Japanese tea master (died 1591)

Tsuda Sōgyū (津田 宗及) was a Japanese tea master.

== Early life ==
Tsuda Sōgyū belonged to the influential family of merchants of Sakai whose business name was Tennōjiya. Together with his father, Tsuda Sōtatsu, he built the Tennōjiya into one of the most prosperous business houses in Sakai.

== Connection with Nobunaga ==
A political tactic he used to build the family’s business was winning the favor of Oda Nobunaga, who was on the path to hegemony.

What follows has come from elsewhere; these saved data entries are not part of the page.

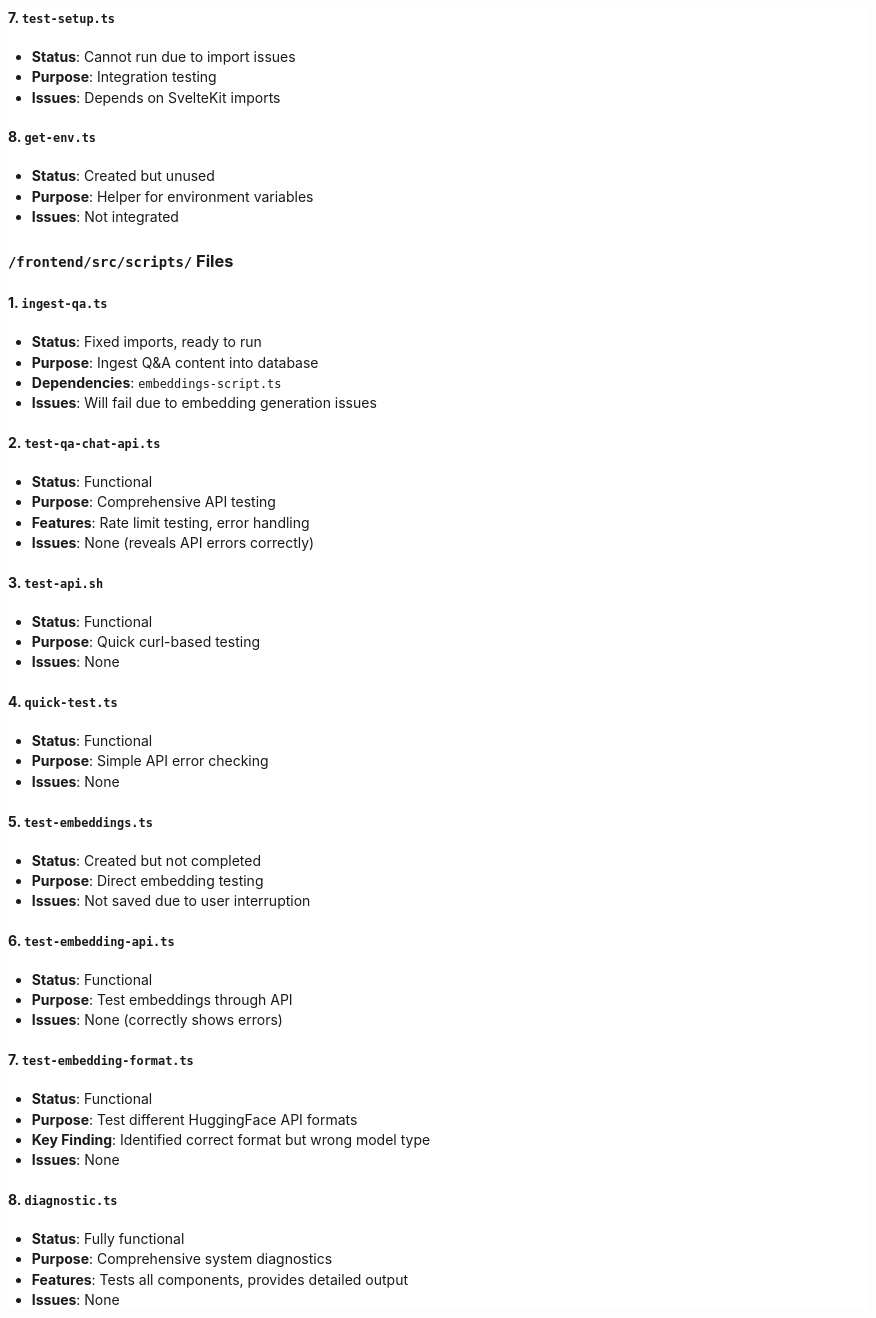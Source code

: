 #### 7. `test-setup.ts`
- **Status**: Cannot run due to import issues
- **Purpose**: Integration testing
- **Issues**: Depends on SvelteKit imports

#### 8. `get-env.ts`
- **Status**: Created but unused
- **Purpose**: Helper for environment variables
- **Issues**: Not integrated

### `/frontend/src/scripts/` Files

#### 1. `ingest-qa.ts`
- **Status**: Fixed imports, ready to run
- **Purpose**: Ingest Q&A content into database
- **Dependencies**: `embeddings-script.ts`
- **Issues**: Will fail due to embedding generation issues

#### 2. `test-qa-chat-api.ts`
- **Status**: Functional
- **Purpose**: Comprehensive API testing
- **Features**: Rate limit testing, error handling
- **Issues**: None (reveals API errors correctly)

#### 3. `test-api.sh`
- **Status**: Functional
- **Purpose**: Quick curl-based testing
- **Issues**: None

#### 4. `quick-test.ts`
- **Status**: Functional
- **Purpose**: Simple API error checking
- **Issues**: None

#### 5. `test-embeddings.ts`
- **Status**: Created but not completed
- **Purpose**: Direct embedding testing
- **Issues**: Not saved due to user interruption

#### 6. `test-embedding-api.ts`
- **Status**: Functional
- **Purpose**: Test embeddings through API
- **Issues**: None (correctly shows errors)

#### 7. `test-embedding-format.ts`
- **Status**: Functional
- **Purpose**: Test different HuggingFace API formats
- **Key Finding**: Identified correct format but wrong model type
- **Issues**: None

#### 8. `diagnostic.ts`
- **Status**: Fully functional
- **Purpose**: Comprehensive system diagnostics
- **Features**: Tests all components, provides detailed output
- **Issues**: None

Around the year 1574, Sōgyu became one of the three merchant-class tea masters of Sakai to be in charge of chanoyu (Japanese tea ceremony) affairs for Nobunaga; a position referred to as chatō ("tea head"). The other two were Imai Sōkyū and Sen no Rikyū.

Sōgyū was very familiar with Akechi Mitsuhide, so after Nobunaga was killed by the hands of Mitsuhide during the year of 1582, Sōgyū's reputation was wounded. Even though this was true, Nobunaga's avenger and political successor, Toyotomi Hideyoshi, had all three of Nobunaga's chatō, including Sōgyū, serve him as his own men in charge of tea affairs. Sōgyū attended Hideyoshi's Grand Kitano Tea Ceremony in the year of 1587.

== Historical records ==
The Tennōjiya kaiki (天王寺屋会記) record of chanoyu gatherings compiled by three generations of the Tennōjiya mercantile house – Sōgyū's father, Sōtatsu; Sōgyū himself; and Sōgyū's son and heir, Sōbon – is considered one of the most valuable historical resources for learning about the chanoyu of those days.

Of the known instances of Sen no Rikyū's participation in chanoyu, Tsuda Sōgyū appears more frequently than any other individual as having shared the time there with Rikyū.